Showing posts with label national testing. Show all posts
Showing posts with label national testing. Show all posts
Monday, 4 July 2011
Sunday, 30 May 2010
NAPLAN and Diffendoofer Day
The current debate surrounding NAPLAN and the possible creation of league tables for Australian schools shows no signs of diminishing. Teachers, parents, government agencies, school administrators and union representatives are each offering different perspectives on this issue and each argument is seemingly well reasoned leading to much confusion surrounding the “right” perspective. At the heart of this and indeed all education debates is the central question of what we really value. Andy Hargreaves, a world leader in education, wonderfully summed up the current debates regarding standardised testing and ratings according to test scores by stating that when we don’t “measure what we value, we end up valuing what we measure”.
A well balanced “Education Revolution” should value excellence in all of life’s dimensions – academically, physically, spiritually and socially; and should seek to provide classroom environments where learning in all its fullness can be celebrated and encouraged. In highlighting this emphasis, I am reminded of the excellent Dr Seus book “Hooray for Diffendoofer Day”. As the father of four children, Dr Seus was a regular favourite at bedtime, and this particular book, whilst not as well known as Green Eggs and Ham, or Cat and the Hat, contains some of the most revealing and accurate comments on schools and education that have ever been written. The book, in typical Dr Seuss style, humorously tells the story of Diffendoofer School, and the wonderful teachers there (including the highly creative Miss Bonkers) who make learning “come alive” within their students. Such a celebration of learning is treated with cautious suspicion by the serious and sober looking principal, Mr Lowe, who feared that students may not be learning “much at all”. The nervous Mr Lowe then announces to the school:
“All schools for miles and miles around must take a special test
To see who’s learning such and such – to see which school’s the best”

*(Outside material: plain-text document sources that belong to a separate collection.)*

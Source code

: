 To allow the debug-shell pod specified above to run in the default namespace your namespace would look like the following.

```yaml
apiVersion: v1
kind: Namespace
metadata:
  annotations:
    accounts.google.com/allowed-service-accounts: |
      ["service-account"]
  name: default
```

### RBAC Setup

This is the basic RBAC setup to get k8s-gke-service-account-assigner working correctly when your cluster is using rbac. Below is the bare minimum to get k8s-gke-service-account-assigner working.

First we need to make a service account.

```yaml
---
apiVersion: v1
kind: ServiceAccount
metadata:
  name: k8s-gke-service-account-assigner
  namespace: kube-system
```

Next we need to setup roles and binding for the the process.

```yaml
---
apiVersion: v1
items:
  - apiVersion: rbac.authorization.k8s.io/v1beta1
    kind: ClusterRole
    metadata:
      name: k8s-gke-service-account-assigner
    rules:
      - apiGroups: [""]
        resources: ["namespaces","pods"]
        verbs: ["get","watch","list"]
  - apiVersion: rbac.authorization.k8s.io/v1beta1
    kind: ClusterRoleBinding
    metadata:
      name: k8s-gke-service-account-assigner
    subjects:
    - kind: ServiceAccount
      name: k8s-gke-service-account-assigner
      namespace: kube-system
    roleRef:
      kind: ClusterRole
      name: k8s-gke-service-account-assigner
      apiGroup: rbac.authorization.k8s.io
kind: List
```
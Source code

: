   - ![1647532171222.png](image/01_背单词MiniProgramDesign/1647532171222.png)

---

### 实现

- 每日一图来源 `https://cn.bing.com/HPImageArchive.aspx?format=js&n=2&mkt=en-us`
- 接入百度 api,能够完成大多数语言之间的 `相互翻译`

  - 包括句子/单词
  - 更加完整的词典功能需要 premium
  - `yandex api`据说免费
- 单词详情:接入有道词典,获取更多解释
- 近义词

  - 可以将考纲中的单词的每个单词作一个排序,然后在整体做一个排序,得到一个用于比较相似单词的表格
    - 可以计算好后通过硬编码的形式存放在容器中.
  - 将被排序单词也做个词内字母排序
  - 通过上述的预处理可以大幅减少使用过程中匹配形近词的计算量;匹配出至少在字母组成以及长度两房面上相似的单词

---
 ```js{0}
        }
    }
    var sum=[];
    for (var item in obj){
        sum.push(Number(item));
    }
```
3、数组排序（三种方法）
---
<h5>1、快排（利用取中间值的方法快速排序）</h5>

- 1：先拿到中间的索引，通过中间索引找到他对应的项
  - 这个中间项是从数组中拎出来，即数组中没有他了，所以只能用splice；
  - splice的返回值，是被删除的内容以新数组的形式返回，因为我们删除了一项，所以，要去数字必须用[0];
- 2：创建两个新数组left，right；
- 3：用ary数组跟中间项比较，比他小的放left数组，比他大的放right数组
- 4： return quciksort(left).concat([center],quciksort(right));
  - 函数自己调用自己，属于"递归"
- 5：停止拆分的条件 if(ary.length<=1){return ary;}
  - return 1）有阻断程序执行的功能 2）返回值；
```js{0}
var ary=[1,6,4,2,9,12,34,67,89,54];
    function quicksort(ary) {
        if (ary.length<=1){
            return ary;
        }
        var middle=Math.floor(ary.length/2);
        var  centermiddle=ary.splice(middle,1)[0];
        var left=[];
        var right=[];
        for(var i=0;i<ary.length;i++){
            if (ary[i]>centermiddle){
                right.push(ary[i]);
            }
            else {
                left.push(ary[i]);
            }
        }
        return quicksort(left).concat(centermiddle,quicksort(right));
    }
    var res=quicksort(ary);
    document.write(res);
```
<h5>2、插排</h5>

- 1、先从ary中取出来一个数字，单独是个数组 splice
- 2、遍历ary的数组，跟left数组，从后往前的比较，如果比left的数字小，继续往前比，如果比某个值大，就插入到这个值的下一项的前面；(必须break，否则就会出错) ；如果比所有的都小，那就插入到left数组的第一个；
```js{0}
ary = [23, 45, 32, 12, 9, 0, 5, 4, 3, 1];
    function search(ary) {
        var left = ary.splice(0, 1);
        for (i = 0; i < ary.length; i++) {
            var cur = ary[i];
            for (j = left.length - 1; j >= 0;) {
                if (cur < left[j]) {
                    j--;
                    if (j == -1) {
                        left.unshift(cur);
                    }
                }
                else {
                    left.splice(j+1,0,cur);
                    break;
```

If our small school does not do well, then it will be torn down;
And you will have to go to school in dreary Flobbertown”.
Flobbertown was a very dark and scary looking school where everyone does “everything the same” without any life, joy and creativity. Miss Bonkers tells the students to not worry about the test because “you’ve learned the things you need to pass any test... and something else that matters more – we’ve taught you how to think” The story ends with Diffendoofer students achieving “1000000” percent and the entire school celebrating their outstanding achievements.
Surely our goal as educators should be to cultivate an environment where students learn how to think and where the joy of learning is celebrated in all its many dimensions. This is what all great teachers and educational leaders aspire to and what they desire for every student in their schools. This is therefore what we really value and what determines our measure of excellence in all that we do. I’m certain Dr Seus would heartily agree that to do anything less is to put an end to the dynamic art of teaching and turn it into a paint by the numbers profession.